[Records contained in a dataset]
---------------

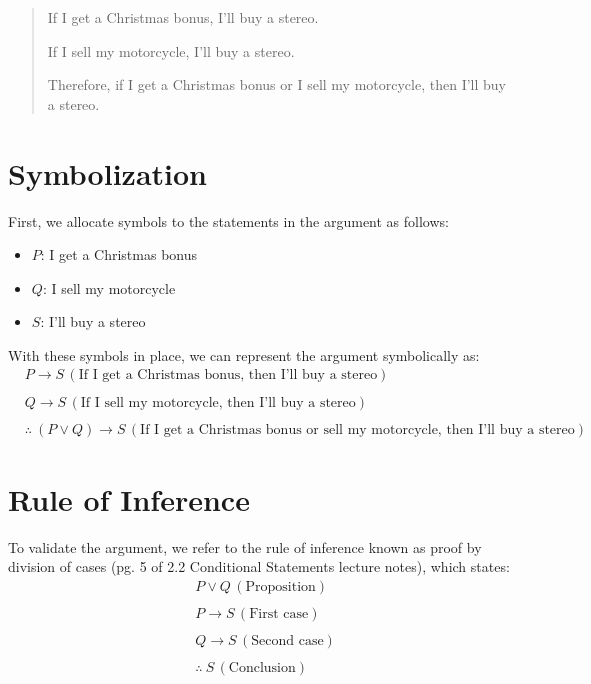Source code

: \documentclass[12pt]{article}
\begin{document}
\begin{quote}
If I get a Christmas bonus, I’ll buy a stereo.

If I sell my motorcycle, I’ll buy a stereo.

Therefore, if I get a Christmas bonus or I sell my motorcycle, then I’ll buy a stereo.
\end{quote}

\section*{Symbolization}
First, we allocate symbols to the statements in the argument as follows:
\begin{itemize}
    \item \( P \): I get a Christmas bonus
    \item \( Q \): I sell my motorcycle
    \item \( S \): I’ll buy a stereo
\end{itemize}

With these symbols in place, we can represent the argument symbolically as:
\[
\begin{aligned}
& P \rightarrow S \, (\text{If I get a Christmas bonus, then I'll buy a stereo}) \\ \\
& Q \rightarrow S \, (\text{If I sell my motorcycle, then I'll buy a stereo}) \\ \\
& \therefore \ (P \lor Q) \rightarrow S \, (\text{If I get a Christmas bonus or sell my motorcycle, then I'll buy a stereo})
\end{aligned}
\]

\section*{Rule of Inference}
To validate the argument, we refer to the rule of inference known as proof by division of cases (pg. 5 of 2.2 Conditional Statements lecture notes), which states:
\[
\begin{aligned}
& P \lor Q \, (\text{Proposition}) \\ \\
& P \rightarrow S \, (\text{First case}) \\ \\
& Q \rightarrow S \, (\text{Second case}) \\ \\
& \therefore \ S \, (\text{Conclusion})
\end{aligned}
\]
\end{document}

---------------

_EXERCISE DETAILS:_
Exclude every picture and copy the remaining data exactly.

_PROBLEM SOLUTION:_
Source code

: \documentclass[12pt]{article}
\begin{document}
\begin{quote}
If I get a Christmas bonus, I’ll buy a stereo.

If I sell my motorcycle, I’ll buy a stereo.

Therefore, if I get a Christmas bonus or I sell my motorcycle, then I’ll buy a stereo.
\end{quote}

\section*{Symbolization}
First, we allocate symbols to the statements in the argument as follows:
\begin{itemize}
    \item \( P \): I get a Christmas bonus
    \item \( Q \): I sell my motorcycle
    \item \( S \): I’ll buy a stereo
\end{itemize}

With these symbols in place, we can represent the argument symbolically as:
\[
\begin{aligned}
& P \rightarrow S \, (\text{If I get a Christmas bonus, then I'll buy a stereo}) \\ \\
& Q \rightarrow S \, (\text{If I sell my motorcycle, then I'll buy a stereo}) \\ \\
& \therefore \ (P \lor Q) \rightarrow S \, (\text{If I get a Christmas bonus or sell my motorcycle, then I'll buy a stereo})
\end{aligned}
\]

\section*{Rule of Inference}
To validate the argument, we refer to the rule of inference known as proof by division of cases (pg. 5 of 2.2 Conditional Statements lecture notes), which states:
\[
\begin{aligned}
& P \lor Q \, (\text{Proposition}) \\ \\
& P \rightarrow S \, (\text{First case}) \\ \\
& Q \rightarrow S \, (\text{Second case}) \\ \\
& \therefore \ S \, (\text{Conclusion})
\end{aligned}
\]
\end{document}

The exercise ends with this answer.